La scorsa settimana Novak Djokovic è stato l’unico top ten a giocare la Coppa Davis. Pare evidente che la rincorsa alla prestigiosa insalatiera non sia molto più allettante per i grandissimi giocatori. Tra i tanti assenti dalla competizione per nazioni c’era anche Jo-Wilfred Tsonga, il quale è stato raggiunto da Le Figaro proprio per parlare di questa tematica.
TENNIS E BUSINESS – Il francese non ha precisato la motivazione personale per cui non ha giocato, ma ha provato ad analizzare le motivazioni delle varie assenze: «Non è nulla di nuovo, io amo la Coppa Davis, ci fa veramente vivere l’essenza di questo sport. Tuttavia va anche detto che, al giorno d’oggi, lo sport è anche business. La Coppa Davis ti permette di giocare per il tuo paese, rappresenta la difesa dei valori, l’altruismo.
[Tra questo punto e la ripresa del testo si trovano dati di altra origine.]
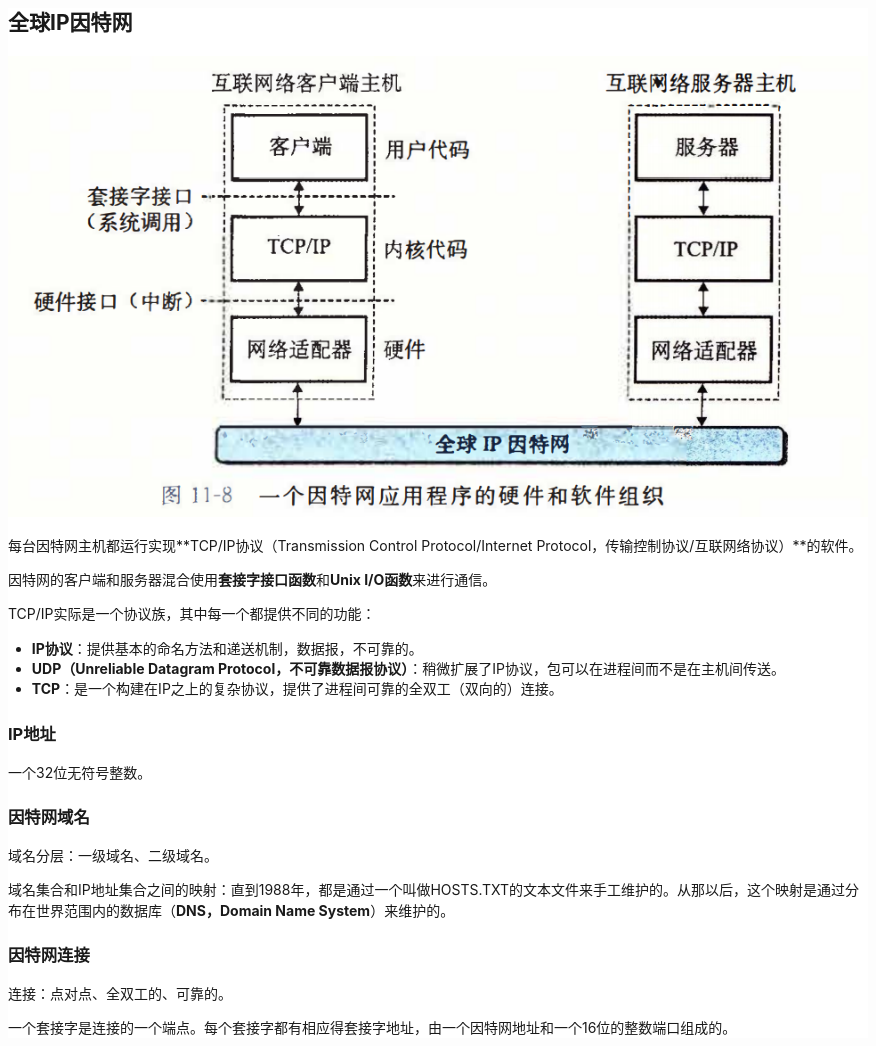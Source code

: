 ## 全球IP因特网

![image-20210120235935466](/img/CSAPP/CSAPP-11-全球IP因特网.png)

每台因特网主机都运行实现**TCP/IP协议（Transmission Control Protocol/Internet Protocol，传输控制协议/互联网络协议）**的软件。

因特网的客户端和服务器混合使用**套接字接口函数**和**Unix I/O函数**来进行通信。

TCP/IP实际是一个协议族，其中每一个都提供不同的功能：

- **IP协议**：提供基本的命名方法和递送机制，数据报，不可靠的。
- **UDP（Unreliable Datagram Protocol，不可靠数据报协议）**：稍微扩展了IP协议，包可以在进程间而不是在主机间传送。
- **TCP**：是一个构建在IP之上的复杂协议，提供了进程间可靠的全双工（双向的）连接。

### IP地址

 一个32位无符号整数。

### 因特网域名

域名分层：一级域名、二级域名。

域名集合和IP地址集合之间的映射：直到1988年，都是通过一个叫做HOSTS.TXT的文本文件来手工维护的。从那以后，这个映射是通过分布在世界范围内的数据库（**DNS，Domain Name System**）来维护的。

### 因特网连接

连接：点对点、全双工的、可靠的。

一个套接字是连接的一个端点。每个套接字都有相应得套接字地址，由一个因特网地址和一个16位的整数端口组成的。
Ho vissuto momenti veramente forti in Davis, probabilmente non comparabili con nessuno di quelli vissuti nell’ambito di un torneo ATP. Però sarebbe giusto ridurre un po’ la durata, magari giocare al meglio dei tre set. Sarebbe bello organizzare anche delle riunioni per discuterne con tutte le parti coinvolte».
Su Caroline Garcia, che ha deciso di non giocare l Fed Cup quest’anno, Tsonga ha dichiarato: «Non siamo obbligati a giocare. Ognuno può scegliere. Certo, se si è in buona forma converrebbe sempre giocare».
ORGOGLIOSO RIVALE DI ROGER E RAFA – Cambiando tema e spostandosi sul recente Australian Open, l’ex numero 5 al mondo ha detto: «sono rimasto veramente sorpreso di vedere nuovamente una finale tra Federer e Nadal. Penso sia stata una grande notizia per il tennis che fa cambiare un po’ le carte in tavola. Anche se ho sempre pensato che questi due grandissimi campioni avrebbero potuto ancora vincere un torneo dello Slam».
Alla precisa domanda se si sente contento o no di aver giocato nella stessa epoca di Roger e Rafa, Tsonga ha risposto ridendo che «al momento è doloroso», per poi continuare più seriamente asserendo che «alla fine della mia carriera sarà profondamente orgoglioso di aver condiviso momenti belli con questi due giocatori e di essere stato competitivo nei match contro di loro, anche se ho perso più volte di quanto ho vinto». Tuttavia il numero 4 al mondo ha qualche rimpianto: «Tutta la mia carriera è stata influenzata dagli infortuni. L’anno scorso il ginocchio, ad esempio, ma ero comunque in grado di fare il mio anche in condizioni precarie. Sono convinto di aver sempre fatto del mio meglio».